▶ [Task to carry out]: Out of the lines below, please list those that hold the string "first".

____________

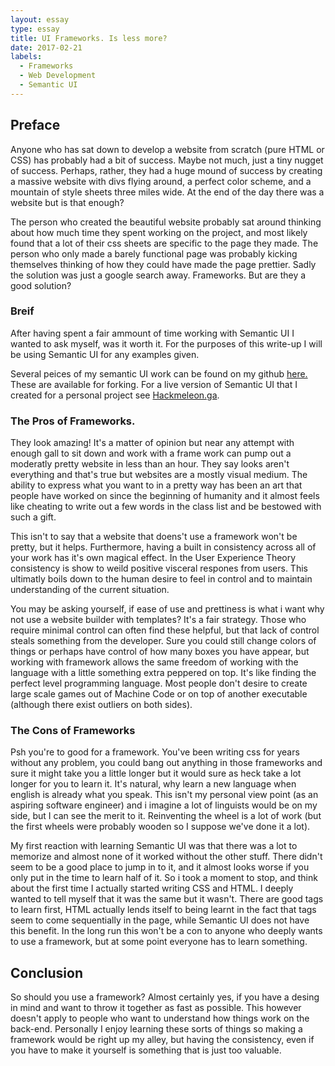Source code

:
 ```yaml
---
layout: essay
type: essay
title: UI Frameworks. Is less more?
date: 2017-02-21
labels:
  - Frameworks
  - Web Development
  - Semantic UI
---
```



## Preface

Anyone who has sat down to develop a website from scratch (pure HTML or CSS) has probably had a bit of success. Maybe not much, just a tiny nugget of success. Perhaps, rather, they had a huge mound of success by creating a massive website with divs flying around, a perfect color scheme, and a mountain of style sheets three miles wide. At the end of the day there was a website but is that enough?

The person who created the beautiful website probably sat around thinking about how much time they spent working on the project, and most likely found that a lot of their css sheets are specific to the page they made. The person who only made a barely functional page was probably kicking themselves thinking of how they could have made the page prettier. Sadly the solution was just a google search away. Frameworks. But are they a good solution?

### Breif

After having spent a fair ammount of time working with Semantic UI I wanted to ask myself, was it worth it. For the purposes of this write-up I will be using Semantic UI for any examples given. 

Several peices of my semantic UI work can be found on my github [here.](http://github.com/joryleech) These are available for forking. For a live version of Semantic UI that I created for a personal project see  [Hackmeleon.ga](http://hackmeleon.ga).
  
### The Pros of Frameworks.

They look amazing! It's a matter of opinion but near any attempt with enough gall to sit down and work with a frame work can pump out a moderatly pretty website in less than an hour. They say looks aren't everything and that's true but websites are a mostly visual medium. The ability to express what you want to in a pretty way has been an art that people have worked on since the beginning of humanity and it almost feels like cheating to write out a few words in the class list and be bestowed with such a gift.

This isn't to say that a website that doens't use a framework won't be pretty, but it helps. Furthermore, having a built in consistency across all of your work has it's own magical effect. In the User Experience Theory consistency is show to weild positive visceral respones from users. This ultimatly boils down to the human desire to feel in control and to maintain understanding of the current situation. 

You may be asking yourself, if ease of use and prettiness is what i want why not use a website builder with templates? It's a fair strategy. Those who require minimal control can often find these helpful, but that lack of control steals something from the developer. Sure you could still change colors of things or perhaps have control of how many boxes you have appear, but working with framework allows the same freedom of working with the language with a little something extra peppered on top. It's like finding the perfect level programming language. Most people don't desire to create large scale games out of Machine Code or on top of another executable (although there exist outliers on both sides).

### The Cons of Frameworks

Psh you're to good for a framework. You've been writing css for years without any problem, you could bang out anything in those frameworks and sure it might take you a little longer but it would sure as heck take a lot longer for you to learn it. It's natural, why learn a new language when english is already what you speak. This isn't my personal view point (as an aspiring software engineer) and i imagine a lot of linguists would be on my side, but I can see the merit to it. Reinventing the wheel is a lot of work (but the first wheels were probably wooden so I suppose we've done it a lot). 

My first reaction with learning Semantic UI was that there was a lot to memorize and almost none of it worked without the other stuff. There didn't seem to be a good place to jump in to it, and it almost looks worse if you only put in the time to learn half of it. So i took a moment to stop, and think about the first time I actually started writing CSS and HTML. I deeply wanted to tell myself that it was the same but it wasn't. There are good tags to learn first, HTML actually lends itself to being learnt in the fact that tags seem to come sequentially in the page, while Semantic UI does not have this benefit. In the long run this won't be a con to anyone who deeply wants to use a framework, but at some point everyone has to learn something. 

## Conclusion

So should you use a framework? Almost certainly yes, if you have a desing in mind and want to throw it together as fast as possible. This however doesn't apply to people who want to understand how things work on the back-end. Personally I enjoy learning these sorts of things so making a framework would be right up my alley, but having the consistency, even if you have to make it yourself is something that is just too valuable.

____________

▶ [Task result]:
Psh you're to good for a framework. You've been writing css for years without any problem, you could bang out anything in those frameworks and sure it might take you a little longer but it would sure as heck take a lot longer for you to learn it. It's natural, why learn a new language when english is already what you speak. This isn't my personal view point (as an aspiring software engineer) and i imagine a lot of linguists would be on my side, but I can see the merit to it. Reinventing the wheel is a lot of work (but the first wheels were probably wooden so I suppose we've done it a lot). 
My first reaction with learning Semantic UI was that there was a lot to memorize and almost none of it worked without the other stuff. There didn't seem to be a good place to jump in to it, and it almost looks worse if you only put in the time to learn half of it. So i took a moment to stop, and think about the first time I actually started writing CSS and HTML. I deeply wanted to tell myself that it was the same but it wasn't. There are good tags to learn first, HTML actually lends itself to being learnt in the fact that tags seem to come sequentially in the page, while Semantic UI does not have this benefit. In the long run this won't be a con to anyone who deeply wants to use a framework, but at some point everyone has to learn something. 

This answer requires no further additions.